Obviously a wellorder cannot contain a copy of $\omega^*$ (the dual order of $\omega$), and this can be proven in ZF. In ZFC, it is easy to prove any linear order which is not a wellorder does contain a copy of $\omega^*$ (take a set with no minimum and keep picking smaller and smaller elements), but this proof depends quite essentially on choice. There doesn't seem to be any way of proving it without choice, so it seems quite likely that this is not provable in ZF.
If it is unprovable in ZF, that would imply there is a model of ZF with a linear order not containing $\omega^*$ which is nonetheless not wellordered. So I would like to know that this is indeed unprovable in ZF, and what such a linear order might look like.

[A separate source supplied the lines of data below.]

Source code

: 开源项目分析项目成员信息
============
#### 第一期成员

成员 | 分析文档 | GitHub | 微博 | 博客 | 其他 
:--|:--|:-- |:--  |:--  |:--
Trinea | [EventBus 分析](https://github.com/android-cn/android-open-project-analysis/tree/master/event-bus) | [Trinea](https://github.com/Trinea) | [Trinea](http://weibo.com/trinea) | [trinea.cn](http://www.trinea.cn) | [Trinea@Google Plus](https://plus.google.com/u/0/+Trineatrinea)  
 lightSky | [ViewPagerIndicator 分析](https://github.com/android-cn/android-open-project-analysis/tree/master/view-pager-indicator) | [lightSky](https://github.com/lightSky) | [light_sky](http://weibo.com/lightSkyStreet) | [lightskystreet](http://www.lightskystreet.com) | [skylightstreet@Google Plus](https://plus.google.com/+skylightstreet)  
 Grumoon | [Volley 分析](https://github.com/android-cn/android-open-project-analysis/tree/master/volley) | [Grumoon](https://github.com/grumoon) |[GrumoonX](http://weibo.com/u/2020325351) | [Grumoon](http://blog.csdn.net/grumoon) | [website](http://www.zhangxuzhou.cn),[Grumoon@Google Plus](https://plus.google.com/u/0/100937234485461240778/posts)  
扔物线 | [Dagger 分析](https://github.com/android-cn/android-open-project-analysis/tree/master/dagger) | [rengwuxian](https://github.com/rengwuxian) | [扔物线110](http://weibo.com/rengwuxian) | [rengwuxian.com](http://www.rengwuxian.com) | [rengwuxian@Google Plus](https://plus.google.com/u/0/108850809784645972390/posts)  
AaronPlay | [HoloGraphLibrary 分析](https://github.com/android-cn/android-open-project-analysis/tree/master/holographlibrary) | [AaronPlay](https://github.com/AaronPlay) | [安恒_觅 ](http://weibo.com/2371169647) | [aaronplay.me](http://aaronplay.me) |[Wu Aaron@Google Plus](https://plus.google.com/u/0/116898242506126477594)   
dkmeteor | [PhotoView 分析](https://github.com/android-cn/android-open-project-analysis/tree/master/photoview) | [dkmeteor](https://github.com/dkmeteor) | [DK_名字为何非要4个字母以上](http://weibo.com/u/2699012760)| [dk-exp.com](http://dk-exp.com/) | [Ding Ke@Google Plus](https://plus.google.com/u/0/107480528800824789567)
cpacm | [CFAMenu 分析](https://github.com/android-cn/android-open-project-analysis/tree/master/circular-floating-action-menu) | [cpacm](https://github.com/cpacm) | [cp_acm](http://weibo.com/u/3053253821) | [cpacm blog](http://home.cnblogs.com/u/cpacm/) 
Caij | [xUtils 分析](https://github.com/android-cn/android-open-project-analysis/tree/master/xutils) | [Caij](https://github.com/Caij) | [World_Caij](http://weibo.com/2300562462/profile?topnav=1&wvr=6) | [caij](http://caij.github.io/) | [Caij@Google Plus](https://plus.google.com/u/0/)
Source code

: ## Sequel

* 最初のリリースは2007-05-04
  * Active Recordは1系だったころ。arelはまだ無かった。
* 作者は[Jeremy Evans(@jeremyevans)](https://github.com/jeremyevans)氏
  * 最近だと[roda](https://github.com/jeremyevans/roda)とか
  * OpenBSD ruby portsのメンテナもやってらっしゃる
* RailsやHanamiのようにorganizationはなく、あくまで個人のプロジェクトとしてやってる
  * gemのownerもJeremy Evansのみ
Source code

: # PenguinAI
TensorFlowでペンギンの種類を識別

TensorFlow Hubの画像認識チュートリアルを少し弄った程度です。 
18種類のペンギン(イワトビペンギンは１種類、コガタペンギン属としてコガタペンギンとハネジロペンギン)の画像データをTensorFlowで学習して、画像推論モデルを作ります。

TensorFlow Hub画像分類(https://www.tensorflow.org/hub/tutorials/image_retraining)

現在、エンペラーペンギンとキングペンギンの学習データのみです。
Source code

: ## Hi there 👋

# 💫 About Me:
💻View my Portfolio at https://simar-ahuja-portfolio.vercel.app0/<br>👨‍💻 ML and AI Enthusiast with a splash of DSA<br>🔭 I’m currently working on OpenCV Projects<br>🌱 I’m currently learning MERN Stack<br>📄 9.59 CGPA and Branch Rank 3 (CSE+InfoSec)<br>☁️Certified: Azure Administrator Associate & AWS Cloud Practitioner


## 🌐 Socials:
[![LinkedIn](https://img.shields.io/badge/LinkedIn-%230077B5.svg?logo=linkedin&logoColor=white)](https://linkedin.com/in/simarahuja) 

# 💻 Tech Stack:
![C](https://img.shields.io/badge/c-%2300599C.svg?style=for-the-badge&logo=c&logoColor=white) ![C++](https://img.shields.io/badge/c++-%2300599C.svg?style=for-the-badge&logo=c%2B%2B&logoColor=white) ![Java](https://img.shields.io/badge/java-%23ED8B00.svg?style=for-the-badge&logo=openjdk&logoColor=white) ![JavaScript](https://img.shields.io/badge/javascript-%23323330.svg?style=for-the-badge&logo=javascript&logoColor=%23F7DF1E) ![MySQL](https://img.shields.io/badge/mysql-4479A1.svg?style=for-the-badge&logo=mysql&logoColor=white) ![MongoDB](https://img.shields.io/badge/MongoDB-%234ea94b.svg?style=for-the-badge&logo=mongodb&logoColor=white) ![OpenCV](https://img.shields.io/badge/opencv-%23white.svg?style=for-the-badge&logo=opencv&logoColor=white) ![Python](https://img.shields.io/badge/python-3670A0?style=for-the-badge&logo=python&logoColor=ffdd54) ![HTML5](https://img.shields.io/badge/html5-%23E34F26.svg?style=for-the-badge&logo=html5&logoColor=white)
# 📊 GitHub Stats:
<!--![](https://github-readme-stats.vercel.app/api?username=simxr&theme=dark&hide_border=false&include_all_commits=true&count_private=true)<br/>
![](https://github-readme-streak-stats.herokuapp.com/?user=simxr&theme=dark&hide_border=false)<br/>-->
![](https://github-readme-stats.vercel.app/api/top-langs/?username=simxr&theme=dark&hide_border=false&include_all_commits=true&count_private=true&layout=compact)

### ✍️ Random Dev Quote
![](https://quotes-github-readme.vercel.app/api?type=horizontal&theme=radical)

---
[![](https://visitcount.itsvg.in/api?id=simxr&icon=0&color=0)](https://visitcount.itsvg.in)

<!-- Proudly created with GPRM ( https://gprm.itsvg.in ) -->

This question seems rather beyond my own mathematical abilities, but I am very curious. I have tried to prove independence of ZF by seeing if I can prove something choicy using the statement that any linear order not containing $\omega^*$ is wellordered, but that approach doesn't seem helpful as I can't construct a linear order on any set not containing $\omega^*$ without choice.
In Cohen's first model there is an infinite Dedekind finite set of reals. Being Dedekind finite means that it has no countable subset, increasing or decreasing.
But on the other hand, any infinite well order has a copy of $\omega$. So as a linear order, inherited from the reals, it satisfies your requirements.